The EntityType enum defines the closed world of things that can exist. The PredicateSpec carries the rules for their interaction. The domain and range are sets, allowing a predicate to bridge multiple type pairs (e.g., a DRUG can inhibit a GENE, but a GENE can also inhibit another GENE). The is_functional flag indicates that a subject can have at most one such outgoing edge—a structural way to represent unique properties.

Where the Ontology Comes From

The engineer does not invent this schema from first principles. Instead, the ontology is derived from the epistemic commons. The biomedical community has already done the hard work of defining what these types and relationships are.

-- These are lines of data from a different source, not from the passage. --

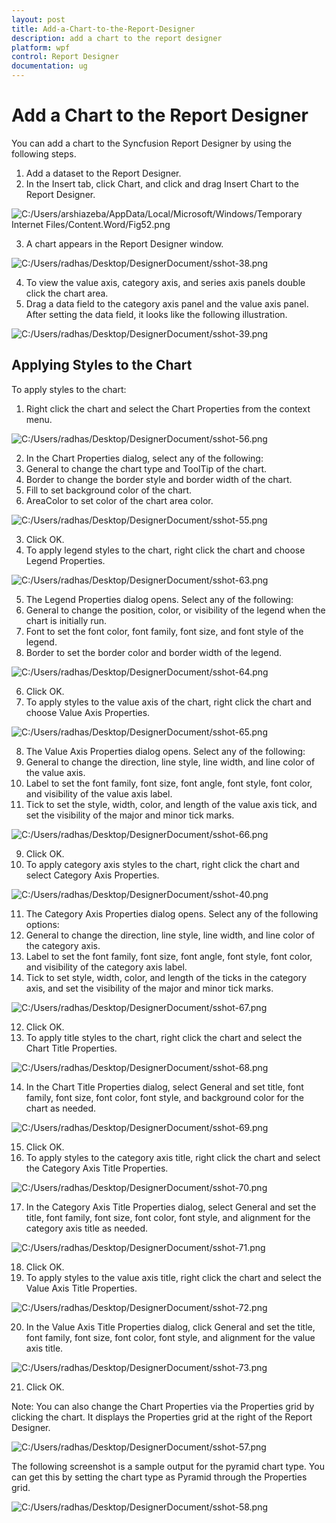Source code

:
 ```yaml
---
layout: post
title: Add-a-Chart-to-the-Report-Designer
description: add a chart to the report designer
platform: wpf
control: Report Designer
documentation: ug
---
```


# Add a Chart to the Report Designer

You can add a chart to the Syncfusion Report Designer by using the following steps.

1. Add a dataset to the Report Designer.
2. In the Insert tab, click Chart, and click and drag Insert Chart to the Report Designer.



![C:/Users/arshiazeba/AppData/Local/Microsoft/Windows/Temporary Internet Files/Content.Word/Fig52.png](Add-a-Chart-to-the-Report-Designer_images/Add-a-Chart-to-the-Report-Designer_img1.png)



3. A chart appears in the Report Designer window.



![C:/Users/radhas/Desktop/DesignerDocument/sshot-38.png](Add-a-Chart-to-the-Report-Designer_images/Add-a-Chart-to-the-Report-Designer_img2.png)



4. To view the value axis, category axis, and series axis panels double click the chart area.
5. Drag a data field to the category axis panel and the value axis panel. After setting the data field, it looks like the following illustration.



![C:/Users/radhas/Desktop/DesignerDocument/sshot-39.png](Add-a-Chart-to-the-Report-Designer_images/Add-a-Chart-to-the-Report-Designer_img3.png)



## Applying Styles to the Chart

To apply styles to the chart:

1. Right click the chart and select the Chart Properties from the context menu.





![C:/Users/radhas/Desktop/DesignerDocument/sshot-56.png](Add-a-Chart-to-the-Report-Designer_images/Add-a-Chart-to-the-Report-Designer_img4.png)



2. In the Chart Properties dialog, select any of the following:
1. General to change the chart type and ToolTip of the chart.
2. Border to change the border style and border width of the chart.
3. Fill to set background color of the chart.
4. AreaColor to set color of the chart area color.



![C:/Users/radhas/Desktop/DesignerDocument/sshot-55.png](Add-a-Chart-to-the-Report-Designer_images/Add-a-Chart-to-the-Report-Designer_img5.png)



3. Click OK.
4. To apply legend styles to the chart, right click the chart and choose Legend Properties.



![C:/Users/radhas/Desktop/DesignerDocument/sshot-63.png](Add-a-Chart-to-the-Report-Designer_images/Add-a-Chart-to-the-Report-Designer_img6.png)



5. The Legend Properties dialog opens. Select any of the following:
1. General to change the position, color, or visibility of the legend when the chart is initially run.
2. Font to set the font color, font family, font size, and font style of the legend.
3. Border to set the border color and border width of the legend.



![C:/Users/radhas/Desktop/DesignerDocument/sshot-64.png](Add-a-Chart-to-the-Report-Designer_images/Add-a-Chart-to-the-Report-Designer_img7.png)



6. Click OK.
7. To apply styles to the value axis of the chart, right click the chart and choose Value Axis Properties.

![C:/Users/radhas/Desktop/DesignerDocument/sshot-65.png](Add-a-Chart-to-the-Report-Designer_images/Add-a-Chart-to-the-Report-Designer_img8.png)



8. The Value Axis Properties dialog opens. Select any of the following:
1. General to change the direction, line style, line width, and line color of the value axis.
2. Label to set the font family, font size, font angle, font style, font color, and visibility of the value axis label.
3. Tick to set the style, width, color, and length of the value axis tick, and set the visibility of the major and minor tick marks.



![C:/Users/radhas/Desktop/DesignerDocument/sshot-66.png](Add-a-Chart-to-the-Report-Designer_images/Add-a-Chart-to-the-Report-Designer_img9.png)



9. Click OK.
10. To apply category axis styles to the chart, right click the chart and select Category Axis Properties.

![C:/Users/radhas/Desktop/DesignerDocument/sshot-40.png](Add-a-Chart-to-the-Report-Designer_images/Add-a-Chart-to-the-Report-Designer_img10.png)



11. The Category Axis Properties dialog opens. Select any of the following options:
1. General to change the direction, line style, line width, and line color of the category axis.
2. Label to set the font family, font size, font angle, font style, font color, and visibility of the category axis label.
3. Tick to set style, width, color, and length of the ticks in the category axis, and set the visibility of the major and minor tick marks.



![C:/Users/radhas/Desktop/DesignerDocument/sshot-67.png](Add-a-Chart-to-the-Report-Designer_images/Add-a-Chart-to-the-Report-Designer_img11.png)



12. Click OK.
13. To apply title styles to the chart, right click the chart and select the Chart Title Properties.



![C:/Users/radhas/Desktop/DesignerDocument/sshot-68.png](Add-a-Chart-to-the-Report-Designer_images/Add-a-Chart-to-the-Report-Designer_img12.png)



14. In the Chart Title Properties dialog, select General and set title, font family, font size, font color, font style, and background color for the chart as needed.



![C:/Users/radhas/Desktop/DesignerDocument/sshot-69.png](Add-a-Chart-to-the-Report-Designer_images/Add-a-Chart-to-the-Report-Designer_img13.png)



15. Click OK.
16. To apply styles to the category axis title, right click the chart and select the Category Axis Title Properties.





![C:/Users/radhas/Desktop/DesignerDocument/sshot-70.png](Add-a-Chart-to-the-Report-Designer_images/Add-a-Chart-to-the-Report-Designer_img14.png)



17. In the Category Axis Title Properties dialog, select General and set the title, font family, font size, font color, font style, and alignment for the category axis title as needed.



![C:/Users/radhas/Desktop/DesignerDocument/sshot-71.png](Add-a-Chart-to-the-Report-Designer_images/Add-a-Chart-to-the-Report-Designer_img15.png)



18. Click OK.
19. To apply styles to the value axis title, right click the chart and select the Value Axis Title Properties.



![C:/Users/radhas/Desktop/DesignerDocument/sshot-72.png](Add-a-Chart-to-the-Report-Designer_images/Add-a-Chart-to-the-Report-Designer_img16.png)



20. In the Value Axis Title Properties dialog, click General and set the title, font family, font size, font color, font style, and alignment for the value axis title.



![C:/Users/radhas/Desktop/DesignerDocument/sshot-73.png](Add-a-Chart-to-the-Report-Designer_images/Add-a-Chart-to-the-Report-Designer_img17.png)



21. Click OK.
 
Note: You can also change the Chart Properties via the Properties grid by clicking the chart. It displays the Properties grid at the right of the Report Designer.



![C:/Users/radhas/Desktop/DesignerDocument/sshot-57.png](Add-a-Chart-to-the-Report-Designer_images/Add-a-Chart-to-the-Report-Designer_img18.png)



The following screenshot is a sample output for the pyramid chart type. You can get this by setting the chart type as Pyramid through the Properties grid.



![C:/Users/radhas/Desktop/DesignerDocument/sshot-58.png](Add-a-Chart-to-the-Report-Designer_images/Add-a-Chart-to-the-Report-Designer_img19.png)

MeSH's category hierarchy provides the implicit entity types. RxNorm's drug-disease relationships provide the predicates. HGNC's gene-protein associations define the domain and range constraints. The typed graph schema simply makes these implicit structures explicit and computable. By deriving the ontology from the same authorities used for identity resolution, we ensure that the graph's structure is aligned with the community's own knowledge. If the National Library of Medicine says that a drug treats a disease, the treats predicate in our schema will have a domain of DRUG and a range of DISEASE.

Finite vs. Open-World

The typed graph is a closed-world artifact. This is the key difference from the RDF/OWL open-world assumption. In an open-world system, the absence of a statement means its truth is unknown. In a closed-world typed graph, predicates outside the schema do not exist. If upregulates is not in the domain spec, it cannot be asserted.

This limitation is the source of the graph's expressive power. By bounding the vocabulary, we make the graph's contents predictable and searchable. We move from a "bag of triples" to a structured knowledge base that can be linted, validated, and queried with mathematical precision. The typed graph does not try to represent everything; it tries to represent its specific domain perfectly.